Effy : Delta-EE est un cabinet européen de recherche et de conseil spécialisé dans la transition énergétique. Comment se matérialise cette expertise ?
Arthur Jouannic : L’activité principale de Delta-EE est de créer des études de marché sur une quinzaine de sujets clés de la transition énergétique en Europe. Chaque sujet a sa propre équipe d’analystes qui produit des bases de données de ventes de produits, de prévisions de marché, d’analyse du contexte réglementaire, de veille concurrentielle etc. Chaque mois, une trentaine d’études sont partagées sur ces sujets.
En parallèle, nous faisons des enquêtes auprès des consommateurs pour comprendre quelles sont leurs attentes. Nos clients s’abonnent à nos contenus et reçoivent les données mises à jour, les nouvelles analyses et peuvent faire appel à nos analystes pour des questions complémentaires.
Enfin, nous proposons une activité de conseil auprès d’entreprises du secteur. On utilise nos connaissances de marché pour les questions spécifiques de stratégie ou le développement de roadmap.
La COP26 vient de débuter à Glasgow. Que peut-on en espérer ?
On se demande ce que cette COP va changer par rapport aux éditions précédentes. Selon moi, la grande question est de savoir quel sera l’impact médiatique de cet événement, et si les Etats feront plus que de simples promesses. Beaucoup de promesses sont faites à chaque événement, mais il faudrait savoir ce qui est mis en place concrètement ensuite.
Ce n’est pas tant la COP26 qui a un intérêt, mais ce qu’il se passe ensuite.
La transition énergétique ne va accélérer que si les entreprises du secteur peuvent être rentables et y trouver un bénéfice. Pour cela, des mécanismes doivent être mis en place pour que ces entreprises de la transition énergétique aient une croissance forte et fassent des offres intéressantes au consommateur final.
Est-ce que les énergies renouvelables peuvent suffire à subvenir aux besoins de la population mondiale ?
Une heure d’énergie solaire suffirait à couvrir les besoins de la planète selon les dirigeants. Une coalition comme celle annoncée peut être intéressante pour se mettre d’accord sur la production de panneaux solaires, la distribution, la façon de les utiliser, les différences de tarifs selon leur lieu de production. Est-ce que les énergies renouvelables vont suffire ? Cela dépendra de là où on se trouve. Le principal problème de l’énergie renouvelable est qu’elle est très localisée. Il est donc très compliqué de l’étendre au monde entier.
Selon nous, le futur serait d’opter pour un système électrique décentralisé avec une adaptation locale de la production énergétique.
Certains endroits sont plus exposés au vent et d’autres au soleil. La clé est de savoir s’adapter et de contrôler davantage la demande. Des solutions existent et ne cessent de se développer. Il faut se focaliser dessus pour aider les renouvelables à progresser.

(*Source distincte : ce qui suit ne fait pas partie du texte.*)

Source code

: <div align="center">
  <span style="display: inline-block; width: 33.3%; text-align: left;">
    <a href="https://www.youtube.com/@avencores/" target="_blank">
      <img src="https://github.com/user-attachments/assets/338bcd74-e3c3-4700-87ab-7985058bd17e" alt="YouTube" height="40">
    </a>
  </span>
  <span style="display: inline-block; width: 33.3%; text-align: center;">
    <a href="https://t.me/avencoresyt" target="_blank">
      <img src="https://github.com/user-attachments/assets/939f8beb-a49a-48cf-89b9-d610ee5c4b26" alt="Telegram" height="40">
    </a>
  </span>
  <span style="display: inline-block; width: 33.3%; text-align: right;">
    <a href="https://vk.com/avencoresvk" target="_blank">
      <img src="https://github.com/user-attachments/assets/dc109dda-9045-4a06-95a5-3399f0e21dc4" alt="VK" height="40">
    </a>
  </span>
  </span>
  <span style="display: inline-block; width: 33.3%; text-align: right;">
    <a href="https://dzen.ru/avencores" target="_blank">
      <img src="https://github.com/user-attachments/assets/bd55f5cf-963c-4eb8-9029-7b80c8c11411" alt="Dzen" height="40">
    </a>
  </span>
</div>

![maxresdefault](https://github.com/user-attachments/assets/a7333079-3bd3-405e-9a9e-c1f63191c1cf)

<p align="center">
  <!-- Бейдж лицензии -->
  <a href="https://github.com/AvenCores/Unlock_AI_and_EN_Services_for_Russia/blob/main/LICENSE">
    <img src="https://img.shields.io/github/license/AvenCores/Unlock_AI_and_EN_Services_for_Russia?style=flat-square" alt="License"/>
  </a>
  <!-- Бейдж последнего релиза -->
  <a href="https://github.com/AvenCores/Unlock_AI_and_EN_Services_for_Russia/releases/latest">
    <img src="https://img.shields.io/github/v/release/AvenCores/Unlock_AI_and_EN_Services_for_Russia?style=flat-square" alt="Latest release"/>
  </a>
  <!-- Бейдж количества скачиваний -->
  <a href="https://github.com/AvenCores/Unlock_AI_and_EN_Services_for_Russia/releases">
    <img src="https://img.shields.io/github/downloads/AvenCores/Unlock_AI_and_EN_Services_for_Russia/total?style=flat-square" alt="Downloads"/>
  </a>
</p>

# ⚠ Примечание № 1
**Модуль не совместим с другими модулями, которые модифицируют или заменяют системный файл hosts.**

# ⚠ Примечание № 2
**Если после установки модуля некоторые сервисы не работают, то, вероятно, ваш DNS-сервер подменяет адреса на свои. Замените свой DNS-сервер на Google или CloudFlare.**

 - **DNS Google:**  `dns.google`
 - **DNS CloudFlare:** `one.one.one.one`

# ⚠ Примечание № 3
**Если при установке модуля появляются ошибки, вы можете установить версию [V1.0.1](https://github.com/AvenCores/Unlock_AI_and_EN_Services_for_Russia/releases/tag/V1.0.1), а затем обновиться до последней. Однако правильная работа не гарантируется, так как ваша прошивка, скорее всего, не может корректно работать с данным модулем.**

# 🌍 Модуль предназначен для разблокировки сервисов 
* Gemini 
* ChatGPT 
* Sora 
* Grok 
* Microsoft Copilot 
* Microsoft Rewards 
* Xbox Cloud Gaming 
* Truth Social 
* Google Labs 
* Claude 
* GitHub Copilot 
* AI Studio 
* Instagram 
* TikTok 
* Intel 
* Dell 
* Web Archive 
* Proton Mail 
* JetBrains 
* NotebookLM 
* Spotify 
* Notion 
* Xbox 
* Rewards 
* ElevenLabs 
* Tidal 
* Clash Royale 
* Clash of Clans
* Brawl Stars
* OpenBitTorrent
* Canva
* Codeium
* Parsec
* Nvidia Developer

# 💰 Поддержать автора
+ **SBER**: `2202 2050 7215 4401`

Quelles sont ces solutions ?
Il y a d’abord des mécanismes de flexibilité. Si la production solaire est trop élevée par rapport à la demande, il est possible de piloter la demande pour stocker de l’énergie dans des ballons d’eau chaude ou d’autres systèmes de stockage thermique ou électrique.
À l’inverse, s’il n’y a pas assez de vent ou de soleil, il serait possible de réduire la consommation sans impacter le confort utilisateur. Ainsi, le rechargement électrique d’une voiture pourrait être décalé dans la nuit, lorsque la demande énergétique du pays sera plus faible.
C’est ce genre de solutions qui sont développées à l’heure actuelle. Elles ont besoin d’être développées à plus grande échelle pour aider au déploiement des renouvelables.
Quelles conséquences tarifaires et environnementales peut-on envisager pour les Français ?
À l’heure actuelle, on est dépendant de certains Etats qui exportent du gaz. Si dans le futur, on gagne en indépendance énergétique, avec davantage de production locale, on pourra alors contrôler le prix de l’énergie.
Mais tout tend à dire que les prix de l’énergie vont continuer leur ascension : la subvention du développement des énergies renouvelables passe par une augmentation des prix. L’enjeu n’est donc pas d’augmenter les factures, mais de mieux gérer la consommation.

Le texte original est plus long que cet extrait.